• **Exercise objective**:
Report back every line below that carries the word "opacity".

━━━ Supplied records

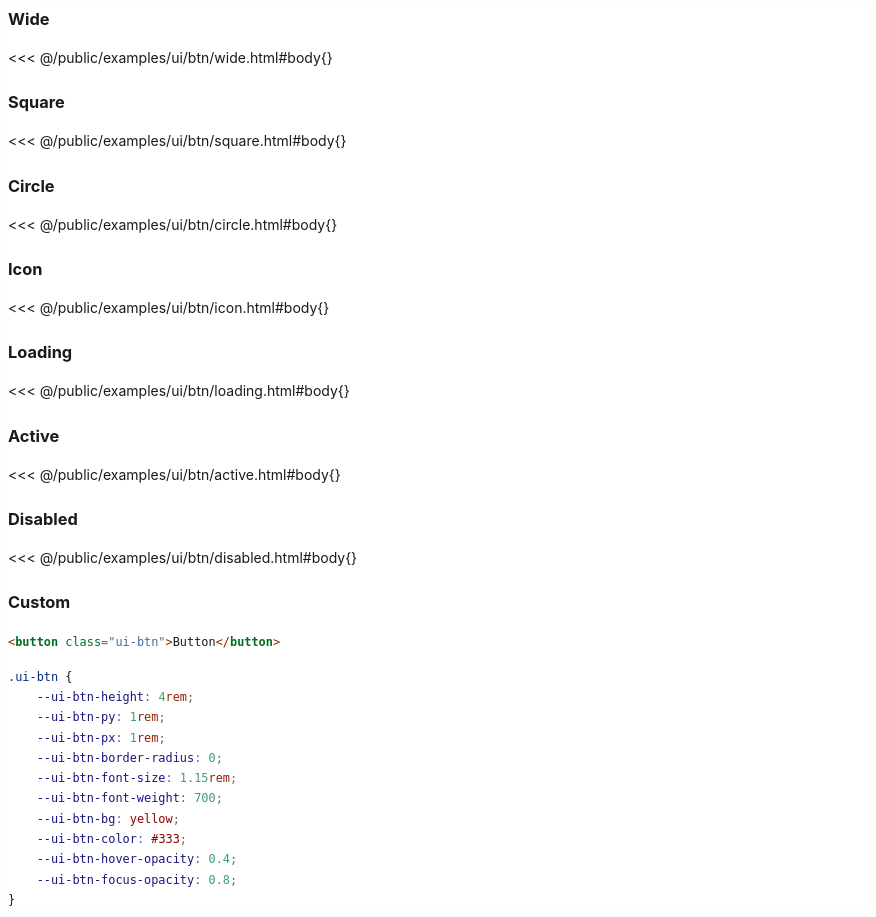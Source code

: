 ### Wide

<iframe onload="this.style.visibility = 'visible';" src="/examples/ui/btn/wide.html"></iframe>

<<< @/public/examples/ui/btn/wide.html#body{}

### Square

<iframe onload="this.style.visibility = 'visible';" src="/examples/ui/btn/square.html"></iframe>

<<< @/public/examples/ui/btn/square.html#body{}

### Circle

<iframe onload="this.style.visibility = 'visible';" src="/examples/ui/btn/circle.html"></iframe>

<<< @/public/examples/ui/btn/circle.html#body{}

### Icon

<iframe onload="this.style.visibility = 'visible';" src="/examples/ui/btn/icon.html"></iframe>

<<< @/public/examples/ui/btn/icon.html#body{}

### Loading

<iframe onload="this.style.visibility = 'visible';" src="/examples/ui/btn/loading.html"></iframe>

<<< @/public/examples/ui/btn/loading.html#body{}

### Active

<iframe onload="this.style.visibility = 'visible';" src="/examples/ui/btn/active.html"></iframe>

<<< @/public/examples/ui/btn/active.html#body{}

### Disabled

<iframe onload="this.style.visibility = 'visible';" src="/examples/ui/btn/disabled.html"></iframe>

<<< @/public/examples/ui/btn/disabled.html#body{}

### Custom

<iframe onload="this.style.visibility = 'visible';" src="/examples/ui/btn/custom.html"></iframe>

```html
<button class="ui-btn">Button</button>
```
```css
.ui-btn {
    --ui-btn-height: 4rem;
    --ui-btn-py: 1rem;
    --ui-btn-px: 1rem;
    --ui-btn-border-radius: 0;
    --ui-btn-font-size: 1.15rem;
    --ui-btn-font-weight: 700;
    --ui-btn-bg: yellow;
    --ui-btn-color: #333;
    --ui-btn-hover-opacity: 0.4;
    --ui-btn-focus-opacity: 0.8;
}
```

━━━━━━

• **Result**:
    --ui-btn-hover-opacity: 0.4;
    --ui-btn-focus-opacity: 0.8;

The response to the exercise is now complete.